A sociedade e sua cultura contemporânea

Lendo Viveiro de Castro, vi que os povos indígenas, numa observação muito interessante, não respondiam à questão “por que vocês fazem isso? (reclusão, lutas, escarificações, ritual de vômito etc)” com o esperado “sempre foi assim, é nosso costume”.

Eles respondiam usando mitos, mas não para explicar a origem, mas para explicar seus efeitos, “foi Lua que ensinou a não comer peixe na gestação porque assim a barriga não incha e o bebê nasce”. O mito para eles não é uma idealização do passado, que por uma sucessão de eventos cai no hoje.
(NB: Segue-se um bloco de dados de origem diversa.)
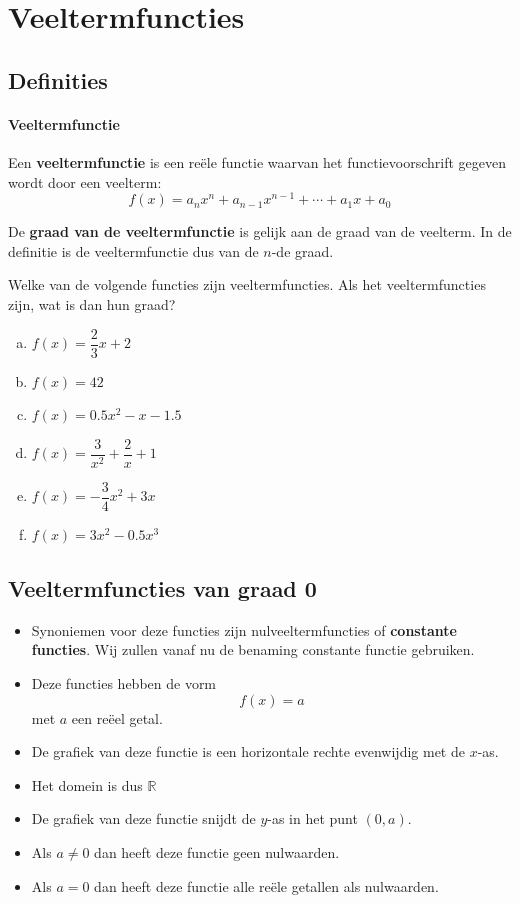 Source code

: \documentclass[12pt]{article}
\begin{document}
\newpage

\section{Veeltermfuncties}

\subsection{Definities}

\paragraph*{Veeltermfunctie}
\begin{mdframed}
Een {\bf veeltermfunctie} is een reële functie waarvan het functievoorschrift gegeven wordt door een veelterm:
$$f(x)= a_nx^n + a_{n-1}x^{n-1} + \cdots + a_1x + a_0$$
\end{mdframed}

De {\bf graad van de veeltermfunctie} is gelijk aan de graad van de veelterm. In de definitie is de veeltermfunctie dus van de $n$-de graad.

\begin{oefening}
Welke van de volgende functies zijn veeltermfuncties. Als het veeltermfuncties zijn, wat is dan hun graad?
\begin{enumerate}[(a)]
  \itemsep1em
  \item $f(x)=\dfrac{2}{3}x+2$
  \item $f(x)=42$
  \item $f(x)=0.5x^2-x-1.5$
  \item $f(x)=\dfrac{3}{x^2}+\dfrac{2}{x}+1$
  \item $f(x)=-\dfrac{3}{4}x^2+3x$
  \item $f(x)=3x^2-0.5x^3$
\end{enumerate}
\end{oefening}

\subsection{Veeltermfuncties van graad 0}

\begin{itemize}
  \item Synoniemen voor deze functies zijn nulveeltermfuncties of {\bf constante functies}. Wij zullen vanaf nu de benaming constante functie gebruiken.
  \item Deze functies hebben de vorm
  $$f(x) = a$$
  met $a$ een reëel getal.
  \item De grafiek van deze functie is een horizontale rechte evenwijdig met de $x$-as.
  \item Het domein is dus $\mathbb{R}$
  \item De grafiek van deze functie snijdt de $y$-as in het punt $(0, a)$.
  \item Als $a\neq 0$ dan heeft deze functie geen nulwaarden.
  \item Als $a=0$ dan heeft deze functie alle reële getallen als nulwaarden.
\end{itemize}
\end{document}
O mito é uma partição ontológica entre os arquétipos originais e o existente, como se o passado fosse de fato a atualidade. A rigor, não se trata nem de passado. Os mitos na cosmologia indígena representam uma contra-emanação dos eventos atuais sob a forma de protótipos ideais.
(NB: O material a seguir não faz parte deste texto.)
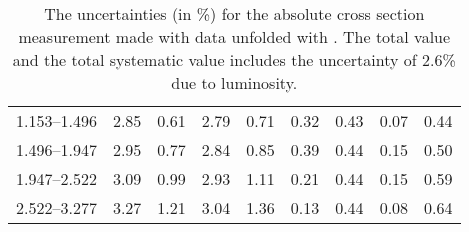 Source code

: \begin{table}
\begin{center}
\begin{tabular}{@{}l l l l l l l l l@{}}
            1.153--1.496    &  2.85   &  0.61   &  2.79         &  0.71      &  0.32    &  0.43  &  0.07       &  0.44  \\
            1.496--1.947    &  2.95   &  0.77   &  2.84         &  0.85      &  0.39    &  0.44  &  0.15       &  0.50  \\
            1.947--2.522    &  3.09   &  0.99   &  2.93         &  1.11      &  0.21    &  0.44  &  0.15       &  0.59  \\
            2.522--3.277    &  3.27   &  1.21   &  3.04         &  1.36      &  0.13    &  0.44  &  0.08       &  0.64  \\
            \bottomrule
        \end{tabular}
    \end{center}
    \caption[
        The uncertainties for the absolute cross section measurement made with
        data unfolded with \MADGRAPH.
    ]{
        The uncertainties (in \%) for the absolute cross section measurement
        made with data unfolded with \MADGRAPH. The total value and the total
        systematic value includes the uncertainty of 2.6\% due to luminosity.
    }
    \label{tab:sys_uncert_abs}
\end{table}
O encontro das águas do Rio negro com o Rio Solimões, tornando o imenso gigantesco Amazonas.

O equivalente dessa estrutura ideal na história dos brancos ocidentais, a despeito do que se poderia imaginar ser Homero e os mitos gregos, é na verdade Platão e seu mundo das ideias, uma categoria pós-mítica, capaz de abstrair os eventos da realidade em protótipos ideais que não apenas explicam a realidade e traduzem uma conduta, mas permitem a separação dos elementos da realidade para serem pensados em si mesmos.

Não há muita diferença entre o Sol e suas várias categorias para os ameríndios e o Ser para a cultura ocidental. A diferença é que Sol não é pensado enquanto sol, tampouco como metáfora, mas enquanto signo indireto de pensamento dos objetos com os quais se relaciona no mito.

E embora possamos entender do ponto de vista científico ocidental a fragilidade de certas relações diretas de causa e efeito trazidas por esses mitos, ao menos sob seus signos traduzidos para nossa linguagem, ao final percebemos que são formas de significar correlações trazidas pela experiência prática, em constante aperfeiçoamento.

É mais ou menos esse o sentido da “inconstância da alma selvagem” defendida por Viveiro de Castro. A despeito de serem chamados de “povos tradicionais”, são na verdade povos muito pouco apegados ao passado, e portanto não-tradicionais. Eles se reiventam a cada fim de mundo que se impõe sobre suas culturas.